| Task material |
[Start of section]
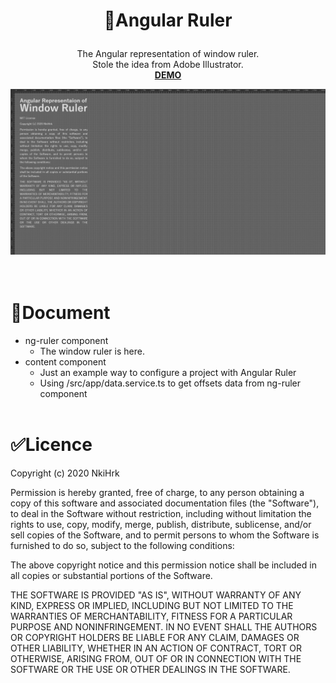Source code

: # <p align="middle">📐Angular Ruler</p>

<p align="middle">The Angular representation of window ruler.
<br>Stole the idea from Adobe Illustrator.
<br><a href="https://nkihrk.github.io/Angular-Ruler/"><b>DEMO</b></a>
</p>

![Angular Ruler](./src/assets/img.png)
<br><br><br>
# 📄Document
- ng-ruler component
  - The window ruler is here.
- content component
  - Just an example way to configure a project with Angular Ruler
  - Using /src/app/data.service.ts to get offsets data from ng-ruler component
<br><br>

# ✅Licence

Copyright (c) 2020 NkiHrk

Permission is hereby granted, free of charge, to any person obtaining a copy of this software and associated documentation files (the "Software"), to deal in the Software without restriction, including without limitation the rights to use, copy, modify, merge, publish, distribute, sublicense, and/or sell copies of the Software, and to permit persons to whom the Software is furnished to do so, subject to the following conditions:

The above copyright notice and this permission notice shall be included in all copies or substantial portions of the Software.

THE SOFTWARE IS PROVIDED "AS IS", WITHOUT WARRANTY OF ANY KIND, EXPRESS OR IMPLIED, INCLUDING BUT NOT LIMITED TO THE WARRANTIES OF MERCHANTABILITY, FITNESS FOR A PARTICULAR PURPOSE AND NONINFRINGEMENT. IN NO EVENT SHALL THE AUTHORS OR COPYRIGHT HOLDERS BE LIABLE FOR ANY CLAIM, DAMAGES OR OTHER LIABILITY, WHETHER IN AN ACTION OF CONTRACT, TORT OR OTHERWISE, ARISING FROM, OUT OF OR IN CONNECTION WITH THE SOFTWARE OR THE USE OR OTHER DEALINGS IN THE SOFTWARE.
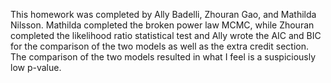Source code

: This homework was completed by Ally Badelli, Zhouran Gao, and Mathilda Nilsson. Mathilda completed the broken power law MCMC, while Zhouran completed the likelihood ratio statistical test and Ally wrote the AIC and BIC for the comparison of the two models as well as the extra credit section. The comparison of the two models resulted in what I feel is a suspiciously low p-value.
[End of section]
| Assignment |
Tally the lines of the material that contain the word "component" and say the number, nothing more.

| Written response |
3